Linked lists are fun to talk about because they’re the simplest recursive data structure.

When I was giving this talk to new Ruby developers, I generally began by motivating why you should care about linked lists, since it’s not a structure that they had encountered very often. I would talk about recursion and trees and more complicated recursive data structures that show up in web programming all the time, and explain how the high-level ideas are all the same and how the DOM and class hierarchies are recursive and all that jazz.

I’m going to skip that part here because it’s boring and this is the internet. In any case the real reason I talk about linked lists in this discussion is because you can write very little code with them and still make a point.

An artificial problem

So here’s the overly simplified toy problem that we’re going to be thinking about:

  • You have a linked list of strings.
  • You want to count the total number of characters in the list.

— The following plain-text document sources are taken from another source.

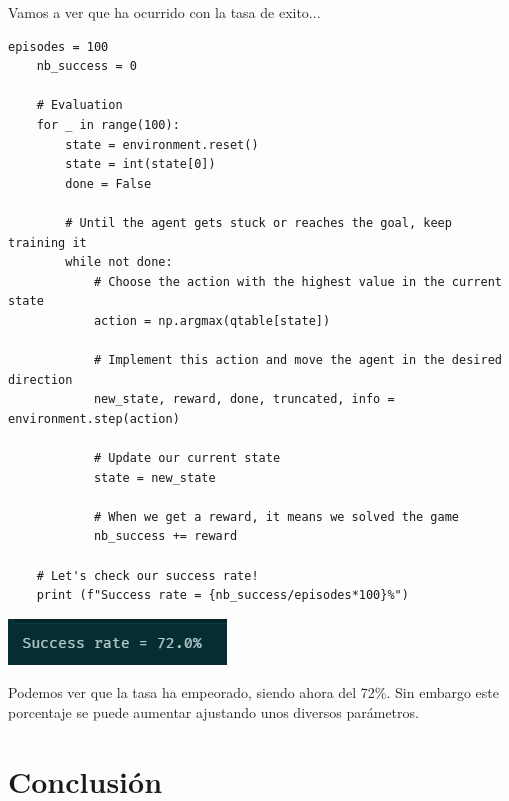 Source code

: \documentclass{article}
\begin{document}
\vspace{0.5cm}

Vamos a ver que ha ocurrido con la tasa de exito...

\vspace{0.5cm}

\begin{lstlisting}[style=mystyle]
    episodes = 100
    nb_success = 0
    
    # Evaluation
    for _ in range(100):
        state = environment.reset()
        state = int(state[0])
        done = False
        
        # Until the agent gets stuck or reaches the goal, keep training it
        while not done:
            # Choose the action with the highest value in the current state
            action = np.argmax(qtable[state])
    
            # Implement this action and move the agent in the desired direction
            new_state, reward, done, truncated, info = environment.step(action)
    
            # Update our current state
            state = new_state
    
            # When we get a reward, it means we solved the game
            nb_success += reward
    
    # Let's check our success rate!
    print (f"Success rate = {nb_success/episodes*100}%")
\end{lstlisting}

\vspace{0.5cm}

\begin{center}
    \includegraphics[width=0.75\linewidth]{resbaladizo_rate.png}
\end{center}

\vspace{0.5cm}

Podemos ver que la tasa ha empeorado, siendo ahora del 72\%. Sin embargo este porcentaje se puede aumentar ajustando unos diversos parámetros.

\vspace{1cm}

\section{Conclusión}
\end{document}

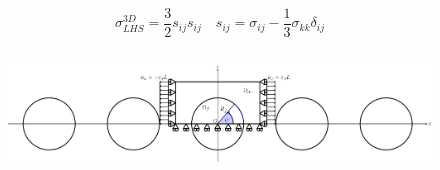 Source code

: \documentclass[first,firstsupp,lastsupp,last,hyperref,table]{ETHclass}
\begin{document}
\begin{frame}
\begin{columns}[c]
\begin{column}{0.5\textwidth}
\begin{figure}
\end{figure}
\vspace{-0.3cm}
\scriptsize
\begin{equation*}
\sigma^{3D}_{LHS}=\frac{3}{2}s_{ij}s_{ij}\quad s_{ij}=\sigma_{ij}-\frac{1}{3}\sigma_{kk}\delta_{ij}
\end{equation*}
\end{column}
\end{columns}
\vspace{-0.3cm}
\centering
\begin{figure}
\centering
\includegraphics[width=\textwidth]{refAngle.pdf}
\end{figure}
\end{frame}

\addtocounter{framenumber}{-1}
\end{document}
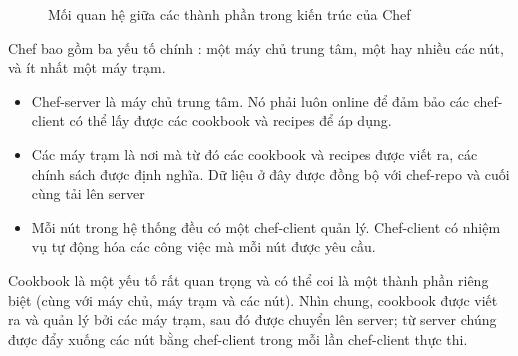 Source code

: \begin{figure}[h!]
    \begin{center}
    \end{center}
    \caption{Mối quan hệ giữa các thành phần trong kiến trúc của Chef}
    \label{fig:chef_overview}
\end{figure}

Chef bao gồm ba yếu tố chính : một máy chủ trung tâm, một hay nhiều các nút, và ít nhất một máy trạm.

\begin{itemize}
\item Chef-server là máy chủ trung tâm. Nó phải luôn online để đảm bảo các chef-client có thể lấy được các cookbook và recipes để áp dụng.
\item Các máy trạm là nơi mà từ đó các cookbook và recipes được viết ra, các chính sách được định nghĩa. Dữ liệu ở đây được đồng bộ với chef-repo và cuối cùng tải lên server
\item Mỗi nút trong hệ thống đều có một chef-client quản lý. Chef-client có nhiệm vụ tự động hóa các công việc mà mỗi nút được yêu cầu.
\end{itemize}

Cookbook là một yếu tố rất quan trọng và có thể coi là một thành phần riêng biệt (cùng với máy chủ, máy trạm và các nút). Nhìn chung, cookbook được viết ra và quản lý bởi các máy trạm, sau đó được chuyển lên server; từ server chúng được đẩy xuống các nút bằng chef-client trong mỗi lần chef-client thực thi.

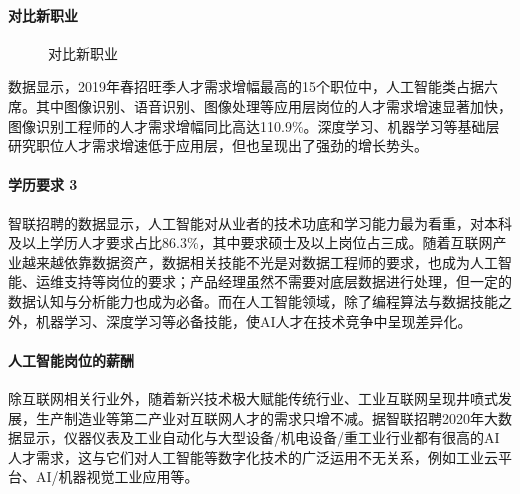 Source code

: \documentclass[letterpaper,10pt,english]{sphinxmanual}
\begin{document}
\paragraph{对比新职业}
\label{\detokenize{chapter_project/AI_talents:id8}}
\begin{figure}[H]
\centering
\capstart

\noindent{}
\caption{对比新职业\sphinxfootnotemark[743]}\label{\detokenize{chapter_project/AI_talents:id21}}\end{figure}
%
\begin{footnotetext}[743]\sphinxAtStartFootnote
{}
%
\end{footnotetext}\ignorespaces 
数据显示，2019年春招旺季人才需求增幅最高的15个职位中，人工智能类占据六席。其中图像识别、语音识别、图像处理等应用层岗位的人才需求增速显著加快，图像识别工程师的人才需求增幅同比高达110.9\%。深度学习、机器学习等基础层研究职位人才需求增速低于应用层，但也呈现出了强劲的增长势头。%
\begin{footnote}[744]\sphinxAtStartFootnote
{}
%
\end{footnote}


\paragraph{学历要求 3\sphinxfootnotemark[745]}
\label{\detokenize{chapter_project/AI_talents:id9}}%
\begin{footnotetext}[745]\sphinxAtStartFootnote
{}
%
\end{footnotetext}\ignorespaces 
智联招聘的数据显示，人工智能对从业者的技术功底和学习能力最为看重，对本科及以上学历人才要求占比86.3\%，其中要求硕士及以上岗位占三成。随着互联网产业越来越依靠数据资产，数据相关技能不光是对数据工程师的要求，也成为人工智能、运维支持等岗位的要求；产品经理虽然不需要对底层数据进行处理，但一定的数据认知与分析能力也成为必备。而在人工智能领域，除了编程算法与数据技能之外，机器学习、深度学习等必备技能，使AI人才在技术竞争中呈现差异化。


\paragraph{人工智能岗位的薪酬}
\label{\detokenize{chapter_project/AI_talents:id10}}
除互联网相关行业外，随着新兴技术极大赋能传统行业、工业互联网呈现井喷式发展，生产制造业等第二产业对互联网人才的需求只增不减。据智联招聘2020年大数据显示，仪器仪表及工业自动化与大型设备/机电设备/重工业行业都有很高的AI人才需求，这与它们对人工智能等数字化技术的广泛运用不无关系，例如工业云平台、AI/机器视觉工业应用等。
\end{document}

For example, take this linked list of names:

┌─────┬──┐   ┌─────────┬──┐   ┌──────┬──┐
│ ian │ ───> │ ulysses │ ───> │ doug │ ───> end
└─────┴──┘   └─────────┴──┘   └──────┴──┘

If we count it up, we can see that it contains a total of 14 characters (3 + 7 + 4). But of course, we want our code to do that for us.

Representation

Let’s start with a simple representation of a linked list as a List class that looks something like this:

class List
  def initialize(data, nxt)
    @data = data
    @next = nxt
  end
end

We can represent the above example linked list like this:

list = List.new("ian", List.new("ulysses", List.new("doug", nil)))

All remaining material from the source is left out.